╭─ Data to use
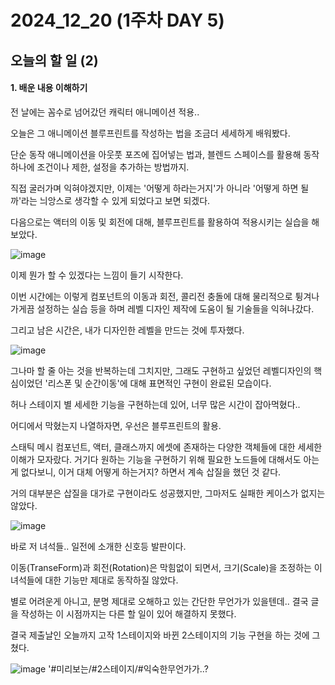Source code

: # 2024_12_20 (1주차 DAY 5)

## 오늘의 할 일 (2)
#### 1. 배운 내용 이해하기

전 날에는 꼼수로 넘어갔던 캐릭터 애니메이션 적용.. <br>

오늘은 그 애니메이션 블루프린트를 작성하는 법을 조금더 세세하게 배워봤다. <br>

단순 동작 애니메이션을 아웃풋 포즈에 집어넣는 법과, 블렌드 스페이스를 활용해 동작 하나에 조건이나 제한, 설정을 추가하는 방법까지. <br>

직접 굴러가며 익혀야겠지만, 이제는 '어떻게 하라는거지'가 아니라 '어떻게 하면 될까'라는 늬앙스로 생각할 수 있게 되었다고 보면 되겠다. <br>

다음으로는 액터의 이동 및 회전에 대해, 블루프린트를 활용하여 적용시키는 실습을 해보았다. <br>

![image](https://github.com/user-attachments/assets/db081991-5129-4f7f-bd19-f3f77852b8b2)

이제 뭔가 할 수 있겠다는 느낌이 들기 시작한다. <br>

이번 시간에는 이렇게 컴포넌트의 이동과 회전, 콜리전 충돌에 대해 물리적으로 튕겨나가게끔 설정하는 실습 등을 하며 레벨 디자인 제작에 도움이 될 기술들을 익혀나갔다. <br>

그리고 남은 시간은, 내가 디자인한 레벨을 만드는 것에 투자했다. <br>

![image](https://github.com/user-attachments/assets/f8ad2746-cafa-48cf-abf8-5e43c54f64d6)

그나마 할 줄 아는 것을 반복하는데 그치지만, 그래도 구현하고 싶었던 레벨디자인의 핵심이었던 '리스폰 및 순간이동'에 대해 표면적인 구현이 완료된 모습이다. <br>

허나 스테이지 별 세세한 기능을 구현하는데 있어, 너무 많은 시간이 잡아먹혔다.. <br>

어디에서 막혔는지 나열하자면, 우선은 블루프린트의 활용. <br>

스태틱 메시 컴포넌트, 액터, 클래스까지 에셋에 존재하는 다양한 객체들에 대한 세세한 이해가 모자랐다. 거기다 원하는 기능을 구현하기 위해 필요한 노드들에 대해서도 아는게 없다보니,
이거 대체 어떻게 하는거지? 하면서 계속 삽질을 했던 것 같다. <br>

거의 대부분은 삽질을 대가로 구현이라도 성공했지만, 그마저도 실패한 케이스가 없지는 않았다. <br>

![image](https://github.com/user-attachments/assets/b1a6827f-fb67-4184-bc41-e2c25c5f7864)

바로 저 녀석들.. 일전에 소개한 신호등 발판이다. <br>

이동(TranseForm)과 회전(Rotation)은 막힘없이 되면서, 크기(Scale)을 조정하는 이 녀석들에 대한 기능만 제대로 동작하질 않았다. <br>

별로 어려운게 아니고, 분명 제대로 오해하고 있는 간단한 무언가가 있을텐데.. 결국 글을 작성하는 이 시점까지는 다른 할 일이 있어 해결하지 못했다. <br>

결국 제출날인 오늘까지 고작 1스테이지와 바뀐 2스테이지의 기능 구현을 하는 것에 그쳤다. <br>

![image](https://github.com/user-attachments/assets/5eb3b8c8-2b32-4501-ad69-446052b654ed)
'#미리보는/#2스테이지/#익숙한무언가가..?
╰─
╭─ Data to use
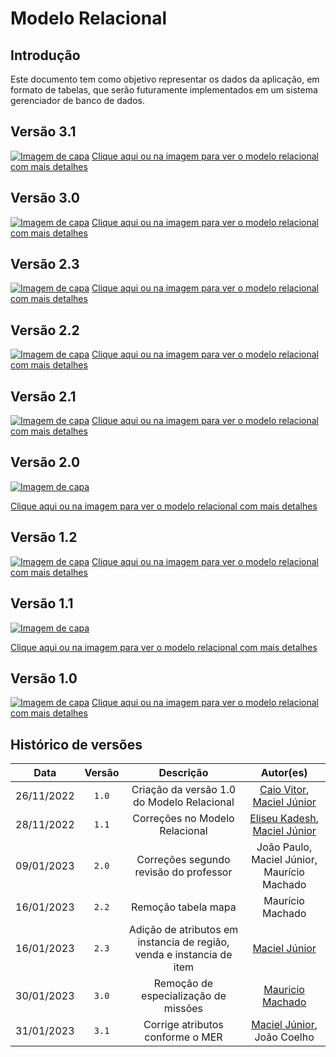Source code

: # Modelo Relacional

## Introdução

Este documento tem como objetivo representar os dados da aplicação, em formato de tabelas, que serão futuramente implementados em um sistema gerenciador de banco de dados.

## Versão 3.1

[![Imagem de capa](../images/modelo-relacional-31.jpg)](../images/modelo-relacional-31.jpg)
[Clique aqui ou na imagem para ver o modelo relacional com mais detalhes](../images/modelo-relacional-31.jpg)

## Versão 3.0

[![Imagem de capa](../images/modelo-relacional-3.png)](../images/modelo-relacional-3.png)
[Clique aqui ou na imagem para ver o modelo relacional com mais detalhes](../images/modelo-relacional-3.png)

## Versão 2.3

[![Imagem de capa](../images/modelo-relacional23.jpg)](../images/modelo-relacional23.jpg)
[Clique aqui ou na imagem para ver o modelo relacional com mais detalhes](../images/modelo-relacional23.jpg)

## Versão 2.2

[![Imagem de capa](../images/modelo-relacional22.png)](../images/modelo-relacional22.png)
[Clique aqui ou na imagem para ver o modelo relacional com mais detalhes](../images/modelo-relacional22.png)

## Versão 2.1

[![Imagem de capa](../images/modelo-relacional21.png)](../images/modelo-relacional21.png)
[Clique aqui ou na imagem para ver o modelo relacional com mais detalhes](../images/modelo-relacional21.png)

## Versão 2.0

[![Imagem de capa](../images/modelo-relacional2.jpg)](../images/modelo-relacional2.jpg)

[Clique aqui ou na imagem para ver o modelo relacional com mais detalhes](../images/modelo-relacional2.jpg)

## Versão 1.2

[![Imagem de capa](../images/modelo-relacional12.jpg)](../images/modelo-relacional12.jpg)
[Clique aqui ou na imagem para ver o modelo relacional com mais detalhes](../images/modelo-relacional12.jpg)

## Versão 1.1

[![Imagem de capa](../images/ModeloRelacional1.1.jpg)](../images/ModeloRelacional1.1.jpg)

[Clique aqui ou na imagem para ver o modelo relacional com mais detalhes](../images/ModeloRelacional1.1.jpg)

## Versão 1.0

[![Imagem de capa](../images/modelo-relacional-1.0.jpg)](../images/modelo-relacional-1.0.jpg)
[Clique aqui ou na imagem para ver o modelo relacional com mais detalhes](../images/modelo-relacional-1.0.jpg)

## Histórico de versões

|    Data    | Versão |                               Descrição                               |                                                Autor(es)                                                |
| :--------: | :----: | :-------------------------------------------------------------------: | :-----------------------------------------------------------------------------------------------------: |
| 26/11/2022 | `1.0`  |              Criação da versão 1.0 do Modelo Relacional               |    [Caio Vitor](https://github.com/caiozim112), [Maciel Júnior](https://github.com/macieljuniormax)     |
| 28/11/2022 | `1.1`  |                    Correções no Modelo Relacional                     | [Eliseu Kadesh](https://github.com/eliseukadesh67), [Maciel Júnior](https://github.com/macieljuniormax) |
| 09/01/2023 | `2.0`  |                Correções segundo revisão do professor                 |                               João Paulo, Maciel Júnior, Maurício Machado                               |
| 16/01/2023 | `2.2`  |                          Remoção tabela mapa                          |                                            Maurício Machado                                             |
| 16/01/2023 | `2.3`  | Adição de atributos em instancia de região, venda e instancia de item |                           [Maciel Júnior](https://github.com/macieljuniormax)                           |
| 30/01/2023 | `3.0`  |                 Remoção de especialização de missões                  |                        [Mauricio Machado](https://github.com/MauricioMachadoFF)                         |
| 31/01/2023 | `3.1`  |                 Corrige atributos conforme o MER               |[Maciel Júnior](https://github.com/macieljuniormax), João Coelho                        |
╰─
■ **Required action**
Both the line containing "Criação da versão" and the line containing "Remoção tabela mapa" belong in the answer. Print them and every line above that falls between them exactly, and no others.

■ **Response area**
| 26/11/2022 | `1.0`  |              Criação da versão 1.0 do Modelo Relacional               |    [Caio Vitor](https://github.com/caiozim112), [Maciel Júnior](https://github.com/macieljuniormax)     |
| 28/11/2022 | `1.1`  |                    Correções no Modelo Relacional                     | [Eliseu Kadesh](https://github.com/eliseukadesh67), [Maciel Júnior](https://github.com/macieljuniormax) |
| 09/01/2023 | `2.0`  |                Correções segundo revisão do professor                 |                               João Paulo, Maciel Júnior, Maurício Machado                               |
| 16/01/2023 | `2.2`  |                          Remoção tabela mapa                          |                                            Maurício Machado                                             |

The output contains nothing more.